- Opening Delimiter -

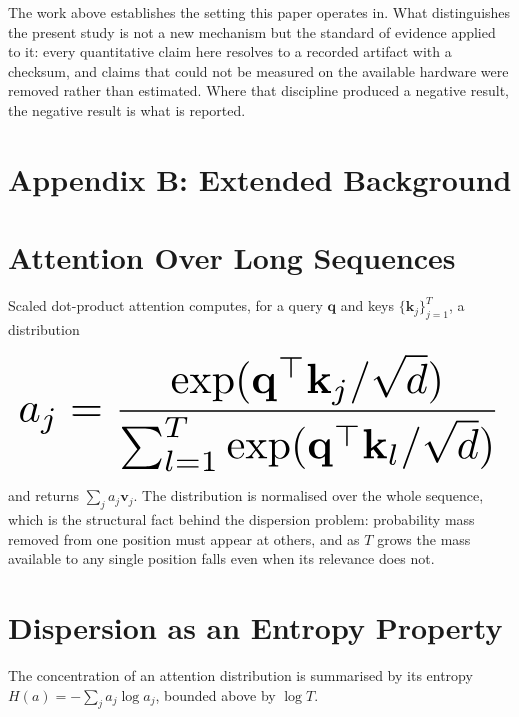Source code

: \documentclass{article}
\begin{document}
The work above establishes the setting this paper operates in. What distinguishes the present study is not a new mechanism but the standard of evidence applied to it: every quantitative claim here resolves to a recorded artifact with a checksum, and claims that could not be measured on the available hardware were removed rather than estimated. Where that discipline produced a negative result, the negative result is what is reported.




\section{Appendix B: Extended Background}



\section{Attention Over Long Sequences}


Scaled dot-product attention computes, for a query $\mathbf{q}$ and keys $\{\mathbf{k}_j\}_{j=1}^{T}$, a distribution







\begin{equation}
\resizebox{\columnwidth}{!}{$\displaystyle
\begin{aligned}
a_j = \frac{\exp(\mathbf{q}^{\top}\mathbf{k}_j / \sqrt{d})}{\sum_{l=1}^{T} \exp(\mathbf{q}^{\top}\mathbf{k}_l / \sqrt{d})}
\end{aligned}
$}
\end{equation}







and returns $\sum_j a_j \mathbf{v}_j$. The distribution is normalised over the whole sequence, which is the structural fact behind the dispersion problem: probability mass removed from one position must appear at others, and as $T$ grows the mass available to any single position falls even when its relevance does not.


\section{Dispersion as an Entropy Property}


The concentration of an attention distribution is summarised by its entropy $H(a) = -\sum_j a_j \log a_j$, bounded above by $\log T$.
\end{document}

- Closing Delimiter -

**Activity:** Apart from the pictures, write every entry out again exactly.

**Written solution:**
Source code

: \documentclass{article}
\begin{document}
The work above establishes the setting this paper operates in. What distinguishes the present study is not a new mechanism but the standard of evidence applied to it: every quantitative claim here resolves to a recorded artifact with a checksum, and claims that could not be measured on the available hardware were removed rather than estimated. Where that discipline produced a negative result, the negative result is what is reported.




\section{Appendix B: Extended Background}



\section{Attention Over Long Sequences}


Scaled dot-product attention computes, for a query $\mathbf{q}$ and keys $\{\mathbf{k}_j\}_{j=1}^{T}$, a distribution







\begin{equation}
\resizebox{\columnwidth}{!}{$\displaystyle
\begin{aligned}
a_j = \frac{\exp(\mathbf{q}^{\top}\mathbf{k}_j / \sqrt{d})}{\sum_{l=1}^{T} \exp(\mathbf{q}^{\top}\mathbf{k}_l / \sqrt{d})}
\end{aligned}
$}
\end{equation}







and returns $\sum_j a_j \mathbf{v}_j$. The distribution is normalised over the whole sequence, which is the structural fact behind the dispersion problem: probability mass removed from one position must appear at others, and as $T$ grows the mass available to any single position falls even when its relevance does not.


\section{Dispersion as an Entropy Property}


The concentration of an attention distribution is summarised by its entropy $H(a) = -\sum_j a_j \log a_j$, bounded above by $\log T$.
\end{document}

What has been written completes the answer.